_TASK TO CARRY OUT_
Give the data a second time, exactly and in full.

_RECORDED DATA_
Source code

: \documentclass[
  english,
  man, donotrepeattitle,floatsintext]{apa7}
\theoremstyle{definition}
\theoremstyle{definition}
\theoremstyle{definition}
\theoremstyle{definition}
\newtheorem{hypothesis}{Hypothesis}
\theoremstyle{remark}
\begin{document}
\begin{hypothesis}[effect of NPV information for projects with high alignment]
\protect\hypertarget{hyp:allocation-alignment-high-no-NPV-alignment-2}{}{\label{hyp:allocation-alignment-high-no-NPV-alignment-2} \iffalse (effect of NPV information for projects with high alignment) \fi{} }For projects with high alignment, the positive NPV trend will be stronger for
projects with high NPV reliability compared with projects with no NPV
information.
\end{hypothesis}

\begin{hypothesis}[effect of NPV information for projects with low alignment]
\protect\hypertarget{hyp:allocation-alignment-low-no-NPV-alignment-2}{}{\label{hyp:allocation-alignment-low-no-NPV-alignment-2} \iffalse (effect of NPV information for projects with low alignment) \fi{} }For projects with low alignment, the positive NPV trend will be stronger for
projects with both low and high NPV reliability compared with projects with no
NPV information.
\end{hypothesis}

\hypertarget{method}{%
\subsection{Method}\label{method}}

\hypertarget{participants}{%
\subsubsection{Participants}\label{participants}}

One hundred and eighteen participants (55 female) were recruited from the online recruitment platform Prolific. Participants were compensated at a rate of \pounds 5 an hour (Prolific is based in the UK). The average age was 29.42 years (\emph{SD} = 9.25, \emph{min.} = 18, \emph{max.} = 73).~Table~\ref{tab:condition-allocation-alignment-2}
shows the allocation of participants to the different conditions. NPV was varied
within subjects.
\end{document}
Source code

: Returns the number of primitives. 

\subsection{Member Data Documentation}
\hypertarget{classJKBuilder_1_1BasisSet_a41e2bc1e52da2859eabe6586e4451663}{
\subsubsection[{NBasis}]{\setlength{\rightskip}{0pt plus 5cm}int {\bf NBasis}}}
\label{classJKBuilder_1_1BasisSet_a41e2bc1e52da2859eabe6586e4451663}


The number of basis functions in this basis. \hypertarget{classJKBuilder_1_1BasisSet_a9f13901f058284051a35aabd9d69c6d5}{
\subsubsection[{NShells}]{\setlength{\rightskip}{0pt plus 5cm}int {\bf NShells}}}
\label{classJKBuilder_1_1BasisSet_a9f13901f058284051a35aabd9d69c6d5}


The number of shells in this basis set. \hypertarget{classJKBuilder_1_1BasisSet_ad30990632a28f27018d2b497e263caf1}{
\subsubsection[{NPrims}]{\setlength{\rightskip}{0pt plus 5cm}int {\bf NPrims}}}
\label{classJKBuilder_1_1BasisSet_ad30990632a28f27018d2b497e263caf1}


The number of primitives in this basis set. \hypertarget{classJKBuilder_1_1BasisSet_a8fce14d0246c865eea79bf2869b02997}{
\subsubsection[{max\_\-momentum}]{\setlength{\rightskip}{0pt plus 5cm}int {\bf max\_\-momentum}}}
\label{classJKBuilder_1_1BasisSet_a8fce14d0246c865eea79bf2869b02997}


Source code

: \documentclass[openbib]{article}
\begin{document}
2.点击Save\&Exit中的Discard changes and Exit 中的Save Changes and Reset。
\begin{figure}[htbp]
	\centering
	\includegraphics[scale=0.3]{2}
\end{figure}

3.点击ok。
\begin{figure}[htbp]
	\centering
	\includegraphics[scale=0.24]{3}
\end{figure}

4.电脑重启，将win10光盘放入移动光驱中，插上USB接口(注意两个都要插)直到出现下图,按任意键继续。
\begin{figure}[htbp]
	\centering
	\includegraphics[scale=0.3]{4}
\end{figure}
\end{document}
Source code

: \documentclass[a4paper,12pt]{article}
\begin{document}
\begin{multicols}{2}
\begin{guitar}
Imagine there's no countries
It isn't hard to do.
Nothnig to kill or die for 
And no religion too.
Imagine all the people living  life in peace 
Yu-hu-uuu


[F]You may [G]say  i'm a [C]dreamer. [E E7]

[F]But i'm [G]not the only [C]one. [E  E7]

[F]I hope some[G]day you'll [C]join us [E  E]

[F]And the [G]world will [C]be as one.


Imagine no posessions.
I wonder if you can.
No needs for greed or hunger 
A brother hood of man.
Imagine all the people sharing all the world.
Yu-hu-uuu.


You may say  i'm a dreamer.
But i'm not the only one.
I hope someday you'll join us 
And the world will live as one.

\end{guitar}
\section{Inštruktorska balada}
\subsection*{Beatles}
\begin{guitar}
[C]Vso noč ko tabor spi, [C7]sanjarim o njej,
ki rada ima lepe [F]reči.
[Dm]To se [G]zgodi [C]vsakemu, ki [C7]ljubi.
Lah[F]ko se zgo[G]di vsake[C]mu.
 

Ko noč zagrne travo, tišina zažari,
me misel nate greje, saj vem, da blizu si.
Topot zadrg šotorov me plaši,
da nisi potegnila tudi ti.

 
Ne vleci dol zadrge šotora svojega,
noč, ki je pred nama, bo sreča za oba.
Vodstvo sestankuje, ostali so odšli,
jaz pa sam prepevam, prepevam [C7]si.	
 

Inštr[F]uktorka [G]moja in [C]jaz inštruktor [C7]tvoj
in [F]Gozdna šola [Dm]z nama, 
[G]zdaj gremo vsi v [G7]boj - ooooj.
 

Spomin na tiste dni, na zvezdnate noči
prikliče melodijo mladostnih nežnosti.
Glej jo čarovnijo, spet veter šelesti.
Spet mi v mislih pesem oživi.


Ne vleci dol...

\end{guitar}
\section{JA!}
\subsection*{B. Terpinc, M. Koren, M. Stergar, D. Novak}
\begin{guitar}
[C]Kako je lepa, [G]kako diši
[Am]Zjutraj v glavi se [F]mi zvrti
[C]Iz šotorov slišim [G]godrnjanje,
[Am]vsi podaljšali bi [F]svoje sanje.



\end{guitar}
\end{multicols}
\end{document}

_ANSWER SPACE_
Source code

: \documentclass[
  english,
  man, donotrepeattitle,floatsintext]{apa7}
\theoremstyle{definition}
\theoremstyle{definition}
\theoremstyle{definition}
\theoremstyle{definition}
\newtheorem{hypothesis}{Hypothesis}
\theoremstyle{remark}
\begin{document}
\begin{hypothesis}[effect of NPV information for projects with high alignment]
\protect\hypertarget{hyp:allocation-alignment-high-no-NPV-alignment-2}{}{\label{hyp:allocation-alignment-high-no-NPV-alignment-2} \iffalse (effect of NPV information for projects with high alignment) \fi{} }For projects with high alignment, the positive NPV trend will be stronger for
projects with high NPV reliability compared with projects with no NPV
information.
\end{hypothesis}

\begin{hypothesis}[effect of NPV information for projects with low alignment]
\protect\hypertarget{hyp:allocation-alignment-low-no-NPV-alignment-2}{}{\label{hyp:allocation-alignment-low-no-NPV-alignment-2} \iffalse (effect of NPV information for projects with low alignment) \fi{} }For projects with low alignment, the positive NPV trend will be stronger for
projects with both low and high NPV reliability compared with projects with no
NPV information.
\end{hypothesis}

\hypertarget{method}{%
\subsection{Method}\label{method}}

\hypertarget{participants}{%
\subsubsection{Participants}\label{participants}}

One hundred and eighteen participants (55 female) were recruited from the online recruitment platform Prolific. Participants were compensated at a rate of \pounds 5 an hour (Prolific is based in the UK). The average age was 29.42 years (\emph{SD} = 9.25, \emph{min.} = 18, \emph{max.} = 73).~Table~\ref{tab:condition-allocation-alignment-2}
shows the allocation of participants to the different conditions. NPV was varied
within subjects.
\end{document}
Source code

: Returns the number of primitives. 

\subsection{Member Data Documentation}
\hypertarget{classJKBuilder_1_1BasisSet_a41e2bc1e52da2859eabe6586e4451663}{
\subsubsection[{NBasis}]{\setlength{\rightskip}{0pt plus 5cm}int {\bf NBasis}}}
\label{classJKBuilder_1_1BasisSet_a41e2bc1e52da2859eabe6586e4451663}


The number of basis functions in this basis. \hypertarget{classJKBuilder_1_1BasisSet_a9f13901f058284051a35aabd9d69c6d5}{
\subsubsection[{NShells}]{\setlength{\rightskip}{0pt plus 5cm}int {\bf NShells}}}
\label{classJKBuilder_1_1BasisSet_a9f13901f058284051a35aabd9d69c6d5}


The number of shells in this basis set. \hypertarget{classJKBuilder_1_1BasisSet_ad30990632a28f27018d2b497e263caf1}{
\subsubsection[{NPrims}]{\setlength{\rightskip}{0pt plus 5cm}int {\bf NPrims}}}
\label{classJKBuilder_1_1BasisSet_ad30990632a28f27018d2b497e263caf1}


The number of primitives in this basis set. \hypertarget{classJKBuilder_1_1BasisSet_a8fce14d0246c865eea79bf2869b02997}{
\subsubsection[{max\_\-momentum}]{\setlength{\rightskip}{0pt plus 5cm}int {\bf max\_\-momentum}}}
\label{classJKBuilder_1_1BasisSet_a8fce14d0246c865eea79bf2869b02997}


Source code

: \documentclass[openbib]{article}
\begin{document}
2.点击Save\&Exit中的Discard changes and Exit 中的Save Changes and Reset。
\begin{figure}[htbp]
	\centering
	\includegraphics[scale=0.3]{2}
\end{figure}

3.点击ok。
\begin{figure}[htbp]
	\centering
	\includegraphics[scale=0.24]{3}
\end{figure}

4.电脑重启，将win10光盘放入移动光驱中，插上USB接口(注意两个都要插)直到出现下图,按任意键继续。
\begin{figure}[htbp]
	\centering
	\includegraphics[scale=0.3]{4}
\end{figure}
\end{document}
Source code

: \documentclass[a4paper,12pt]{article}
\begin{document}
\begin{multicols}{2}
\begin{guitar}
Imagine there's no countries
It isn't hard to do.
Nothnig to kill or die for 
And no religion too.
Imagine all the people living  life in peace 
Yu-hu-uuu


[F]You may [G]say  i'm a [C]dreamer. [E E7]

[F]But i'm [G]not the only [C]one. [E  E7]

[F]I hope some[G]day you'll [C]join us [E  E]

[F]And the [G]world will [C]be as one.


Imagine no posessions.
I wonder if you can.
No needs for greed or hunger 
A brother hood of man.
Imagine all the people sharing all the world.
Yu-hu-uuu.


You may say  i'm a dreamer.
But i'm not the only one.
I hope someday you'll join us 
And the world will live as one.

\end{guitar}
\section{Inštruktorska balada}
\subsection*{Beatles}
\begin{guitar}
[C]Vso noč ko tabor spi, [C7]sanjarim o njej,
ki rada ima lepe [F]reči.
[Dm]To se [G]zgodi [C]vsakemu, ki [C7]ljubi.
Lah[F]ko se zgo[G]di vsake[C]mu.
 

Ko noč zagrne travo, tišina zažari,
me misel nate greje, saj vem, da blizu si.
Topot zadrg šotorov me plaši,
da nisi potegnila tudi ti.

 
Ne vleci dol zadrge šotora svojega,
noč, ki je pred nama, bo sreča za oba.
Vodstvo sestankuje, ostali so odšli,
jaz pa sam prepevam, prepevam [C7]si.	
 

Inštr[F]uktorka [G]moja in [C]jaz inštruktor [C7]tvoj
in [F]Gozdna šola [Dm]z nama, 
[G]zdaj gremo vsi v [G7]boj - ooooj.
 

Spomin na tiste dni, na zvezdnate noči
prikliče melodijo mladostnih nežnosti.
Glej jo čarovnijo, spet veter šelesti.
Spet mi v mislih pesem oživi.


Ne vleci dol...

\end{guitar}
\section{JA!}
\subsection*{B. Terpinc, M. Koren, M. Stergar, D. Novak}
\begin{guitar}
[C]Kako je lepa, [G]kako diši
[Am]Zjutraj v glavi se [F]mi zvrti
[C]Iz šotorov slišim [G]godrnjanje,
[Am]vsi podaljšali bi [F]svoje sanje.



\end{guitar}
\end{multicols}
\end{document}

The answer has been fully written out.